* Task description *
Leave no picture in, and give every entry again exactly.

(Stored data)
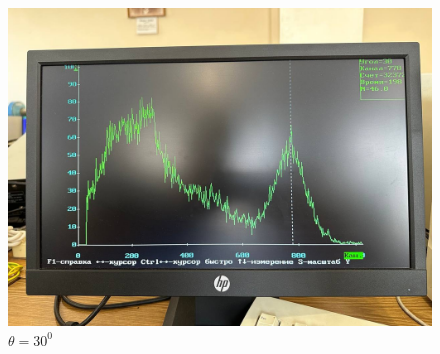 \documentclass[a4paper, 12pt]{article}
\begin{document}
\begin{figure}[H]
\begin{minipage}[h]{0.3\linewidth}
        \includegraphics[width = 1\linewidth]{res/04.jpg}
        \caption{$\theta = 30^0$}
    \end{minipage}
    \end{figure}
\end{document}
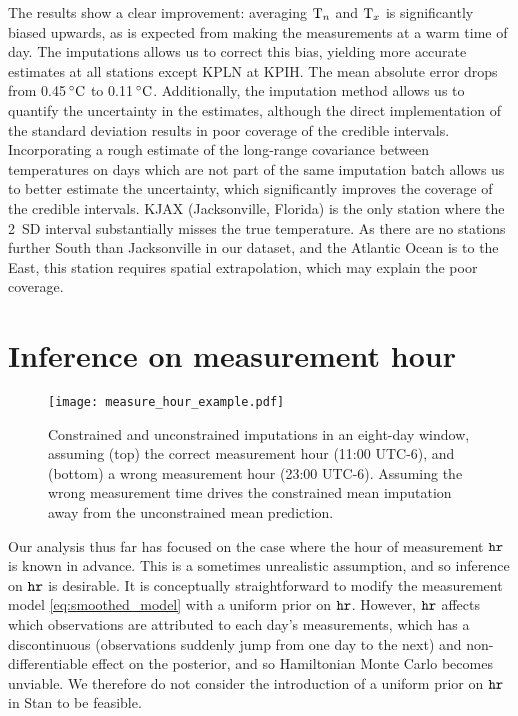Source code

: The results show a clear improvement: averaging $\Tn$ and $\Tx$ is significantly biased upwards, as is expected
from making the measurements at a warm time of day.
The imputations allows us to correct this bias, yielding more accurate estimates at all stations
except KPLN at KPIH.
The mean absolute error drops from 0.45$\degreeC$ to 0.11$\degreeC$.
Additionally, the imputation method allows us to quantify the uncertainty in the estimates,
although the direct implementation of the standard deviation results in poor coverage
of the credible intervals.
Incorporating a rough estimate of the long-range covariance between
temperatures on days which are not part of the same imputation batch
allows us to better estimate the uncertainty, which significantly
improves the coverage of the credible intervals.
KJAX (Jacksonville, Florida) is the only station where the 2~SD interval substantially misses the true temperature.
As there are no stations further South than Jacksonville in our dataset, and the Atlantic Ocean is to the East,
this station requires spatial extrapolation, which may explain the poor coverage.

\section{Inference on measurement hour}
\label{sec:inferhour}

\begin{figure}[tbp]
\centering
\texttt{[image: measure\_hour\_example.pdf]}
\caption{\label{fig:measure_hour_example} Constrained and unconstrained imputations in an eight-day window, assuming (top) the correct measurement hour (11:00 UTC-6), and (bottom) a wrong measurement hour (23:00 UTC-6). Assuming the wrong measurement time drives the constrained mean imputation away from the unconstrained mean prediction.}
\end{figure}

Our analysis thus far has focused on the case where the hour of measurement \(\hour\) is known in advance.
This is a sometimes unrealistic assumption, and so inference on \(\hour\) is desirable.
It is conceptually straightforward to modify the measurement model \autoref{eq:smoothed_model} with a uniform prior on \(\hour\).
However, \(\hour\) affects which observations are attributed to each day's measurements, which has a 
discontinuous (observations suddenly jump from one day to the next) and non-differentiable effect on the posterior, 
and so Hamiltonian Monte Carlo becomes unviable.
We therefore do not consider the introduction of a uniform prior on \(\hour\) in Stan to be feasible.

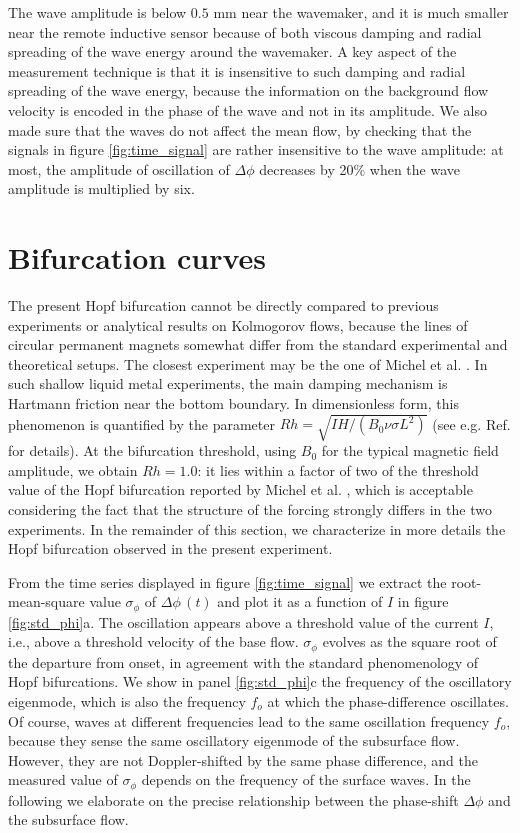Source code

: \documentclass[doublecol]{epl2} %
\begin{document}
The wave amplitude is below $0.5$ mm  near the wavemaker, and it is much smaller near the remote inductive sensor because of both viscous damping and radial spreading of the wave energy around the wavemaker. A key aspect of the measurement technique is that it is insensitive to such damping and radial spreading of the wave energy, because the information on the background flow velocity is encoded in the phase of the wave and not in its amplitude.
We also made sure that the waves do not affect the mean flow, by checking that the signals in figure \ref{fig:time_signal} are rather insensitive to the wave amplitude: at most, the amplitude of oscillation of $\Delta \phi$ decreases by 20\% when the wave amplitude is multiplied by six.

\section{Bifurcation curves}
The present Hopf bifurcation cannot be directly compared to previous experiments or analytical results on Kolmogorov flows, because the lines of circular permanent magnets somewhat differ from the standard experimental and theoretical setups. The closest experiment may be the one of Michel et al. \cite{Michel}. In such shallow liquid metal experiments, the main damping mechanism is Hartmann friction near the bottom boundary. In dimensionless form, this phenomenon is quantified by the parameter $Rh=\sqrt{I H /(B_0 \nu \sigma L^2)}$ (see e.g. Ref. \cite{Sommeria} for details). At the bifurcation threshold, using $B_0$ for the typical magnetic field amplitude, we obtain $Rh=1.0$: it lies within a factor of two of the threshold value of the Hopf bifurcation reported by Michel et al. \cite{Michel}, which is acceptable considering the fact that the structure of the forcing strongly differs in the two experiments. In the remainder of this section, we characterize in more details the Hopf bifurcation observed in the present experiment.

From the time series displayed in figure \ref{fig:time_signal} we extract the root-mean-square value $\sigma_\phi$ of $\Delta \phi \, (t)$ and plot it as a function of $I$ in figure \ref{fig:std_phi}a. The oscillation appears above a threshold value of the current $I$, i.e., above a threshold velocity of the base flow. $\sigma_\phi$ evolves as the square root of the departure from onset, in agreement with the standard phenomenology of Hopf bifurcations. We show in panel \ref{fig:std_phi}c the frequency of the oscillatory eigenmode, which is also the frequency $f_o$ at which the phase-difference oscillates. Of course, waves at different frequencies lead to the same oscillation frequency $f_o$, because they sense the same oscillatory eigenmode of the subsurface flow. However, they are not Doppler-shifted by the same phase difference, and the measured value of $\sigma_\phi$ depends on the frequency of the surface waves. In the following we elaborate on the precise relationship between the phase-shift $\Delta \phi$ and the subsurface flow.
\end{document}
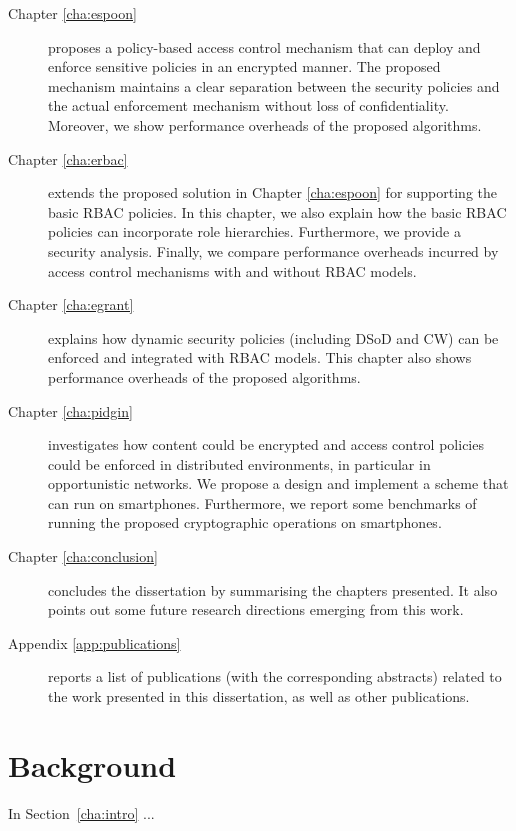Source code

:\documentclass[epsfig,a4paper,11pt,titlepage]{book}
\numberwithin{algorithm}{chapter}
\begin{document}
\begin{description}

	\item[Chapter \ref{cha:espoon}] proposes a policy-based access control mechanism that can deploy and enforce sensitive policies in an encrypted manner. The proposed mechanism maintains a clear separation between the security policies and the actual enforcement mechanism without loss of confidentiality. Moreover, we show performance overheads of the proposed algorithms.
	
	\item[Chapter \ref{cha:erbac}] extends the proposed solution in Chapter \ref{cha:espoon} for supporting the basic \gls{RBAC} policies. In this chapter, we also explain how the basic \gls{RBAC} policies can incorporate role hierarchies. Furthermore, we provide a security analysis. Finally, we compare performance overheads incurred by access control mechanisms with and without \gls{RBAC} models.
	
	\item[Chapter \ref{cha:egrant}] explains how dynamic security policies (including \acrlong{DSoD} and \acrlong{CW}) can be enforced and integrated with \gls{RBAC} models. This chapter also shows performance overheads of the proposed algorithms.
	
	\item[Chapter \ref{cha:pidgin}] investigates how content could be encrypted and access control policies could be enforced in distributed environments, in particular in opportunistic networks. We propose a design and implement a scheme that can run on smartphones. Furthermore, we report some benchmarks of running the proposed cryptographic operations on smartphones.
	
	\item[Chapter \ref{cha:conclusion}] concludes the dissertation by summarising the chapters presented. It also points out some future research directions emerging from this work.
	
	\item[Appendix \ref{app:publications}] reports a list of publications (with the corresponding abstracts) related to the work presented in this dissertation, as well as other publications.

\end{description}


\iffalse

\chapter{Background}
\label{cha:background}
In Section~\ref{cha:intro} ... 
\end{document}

* Solution to the problem *
 \documentclass[a4paper, 12pt]{article}
\begin{document}
\begin{figure}[H]
\begin{minipage}[h]{0.3\linewidth}
        \includegraphics[width = 1\linewidth]{res/04.jpg}
        \caption{$\theta = 30^0$}
    \end{minipage}
    \end{figure}
\end{document}
Source code

: The results show a clear improvement: averaging $\Tn$ and $\Tx$ is significantly biased upwards, as is expected
from making the measurements at a warm time of day.
The imputations allows us to correct this bias, yielding more accurate estimates at all stations
except KPLN at KPIH.
The mean absolute error drops from 0.45$\degreeC$ to 0.11$\degreeC$.
Additionally, the imputation method allows us to quantify the uncertainty in the estimates,
although the direct implementation of the standard deviation results in poor coverage
of the credible intervals.
Incorporating a rough estimate of the long-range covariance between
temperatures on days which are not part of the same imputation batch
allows us to better estimate the uncertainty, which significantly
improves the coverage of the credible intervals.
KJAX (Jacksonville, Florida) is the only station where the 2~SD interval substantially misses the true temperature.
As there are no stations further South than Jacksonville in our dataset, and the Atlantic Ocean is to the East,
this station requires spatial extrapolation, which may explain the poor coverage.

\section{Inference on measurement hour}
\label{sec:inferhour}

\begin{figure}[tbp]
\centering
\texttt{[image: measure\_hour\_example.pdf]}
\caption{\label{fig:measure_hour_example} Constrained and unconstrained imputations in an eight-day window, assuming (top) the correct measurement hour (11:00 UTC-6), and (bottom) a wrong measurement hour (23:00 UTC-6). Assuming the wrong measurement time drives the constrained mean imputation away from the unconstrained mean prediction.}
\end{figure}

Our analysis thus far has focused on the case where the hour of measurement \(\hour\) is known in advance.
This is a sometimes unrealistic assumption, and so inference on \(\hour\) is desirable.
It is conceptually straightforward to modify the measurement model \autoref{eq:smoothed_model} with a uniform prior on \(\hour\).
However, \(\hour\) affects which observations are attributed to each day's measurements, which has a 
discontinuous (observations suddenly jump from one day to the next) and non-differentiable effect on the posterior, 
and so Hamiltonian Monte Carlo becomes unviable.
We therefore do not consider the introduction of a uniform prior on \(\hour\) in Stan to be feasible.

Source code

: \documentclass[doublecol]{epl2} %
\begin{document}
The wave amplitude is below $0.5$ mm  near the wavemaker, and it is much smaller near the remote inductive sensor because of both viscous damping and radial spreading of the wave energy around the wavemaker. A key aspect of the measurement technique is that it is insensitive to such damping and radial spreading of the wave energy, because the information on the background flow velocity is encoded in the phase of the wave and not in its amplitude.
We also made sure that the waves do not affect the mean flow, by checking that the signals in figure \ref{fig:time_signal} are rather insensitive to the wave amplitude: at most, the amplitude of oscillation of $\Delta \phi$ decreases by 20\% when the wave amplitude is multiplied by six.

\section{Bifurcation curves}
The present Hopf bifurcation cannot be directly compared to previous experiments or analytical results on Kolmogorov flows, because the lines of circular permanent magnets somewhat differ from the standard experimental and theoretical setups. The closest experiment may be the one of Michel et al. \cite{Michel}. In such shallow liquid metal experiments, the main damping mechanism is Hartmann friction near the bottom boundary. In dimensionless form, this phenomenon is quantified by the parameter $Rh=\sqrt{I H /(B_0 \nu \sigma L^2)}$ (see e.g. Ref. \cite{Sommeria} for details). At the bifurcation threshold, using $B_0$ for the typical magnetic field amplitude, we obtain $Rh=1.0$: it lies within a factor of two of the threshold value of the Hopf bifurcation reported by Michel et al. \cite{Michel}, which is acceptable considering the fact that the structure of the forcing strongly differs in the two experiments. In the remainder of this section, we characterize in more details the Hopf bifurcation observed in the present experiment.

From the time series displayed in figure \ref{fig:time_signal} we extract the root-mean-square value $\sigma_\phi$ of $\Delta \phi \, (t)$ and plot it as a function of $I$ in figure \ref{fig:std_phi}a. The oscillation appears above a threshold value of the current $I$, i.e., above a threshold velocity of the base flow. $\sigma_\phi$ evolves as the square root of the departure from onset, in agreement with the standard phenomenology of Hopf bifurcations. We show in panel \ref{fig:std_phi}c the frequency of the oscillatory eigenmode, which is also the frequency $f_o$ at which the phase-difference oscillates. Of course, waves at different frequencies lead to the same oscillation frequency $f_o$, because they sense the same oscillatory eigenmode of the subsurface flow. However, they are not Doppler-shifted by the same phase difference, and the measured value of $\sigma_\phi$ depends on the frequency of the surface waves. In the following we elaborate on the precise relationship between the phase-shift $\Delta \phi$ and the subsurface flow.
\end{document}
Source code

:\documentclass[epsfig,a4paper,11pt,titlepage]{book}
\numberwithin{algorithm}{chapter}
\begin{document}
\begin{description}

	\item[Chapter \ref{cha:espoon}] proposes a policy-based access control mechanism that can deploy and enforce sensitive policies in an encrypted manner. The proposed mechanism maintains a clear separation between the security policies and the actual enforcement mechanism without loss of confidentiality. Moreover, we show performance overheads of the proposed algorithms.
	
	\item[Chapter \ref{cha:erbac}] extends the proposed solution in Chapter \ref{cha:espoon} for supporting the basic \gls{RBAC} policies. In this chapter, we also explain how the basic \gls{RBAC} policies can incorporate role hierarchies. Furthermore, we provide a security analysis. Finally, we compare performance overheads incurred by access control mechanisms with and without \gls{RBAC} models.
	
	\item[Chapter \ref{cha:egrant}] explains how dynamic security policies (including \acrlong{DSoD} and \acrlong{CW}) can be enforced and integrated with \gls{RBAC} models. This chapter also shows performance overheads of the proposed algorithms.
	
	\item[Chapter \ref{cha:pidgin}] investigates how content could be encrypted and access control policies could be enforced in distributed environments, in particular in opportunistic networks. We propose a design and implement a scheme that can run on smartphones. Furthermore, we report some benchmarks of running the proposed cryptographic operations on smartphones.
	
	\item[Chapter \ref{cha:conclusion}] concludes the dissertation by summarising the chapters presented. It also points out some future research directions emerging from this work.
	
	\item[Appendix \ref{app:publications}] reports a list of publications (with the corresponding abstracts) related to the work presented in this dissertation, as well as other publications.

\end{description}


\iffalse

\chapter{Background}
\label{cha:background}
In Section~\ref{cha:intro} ... 
\end{document}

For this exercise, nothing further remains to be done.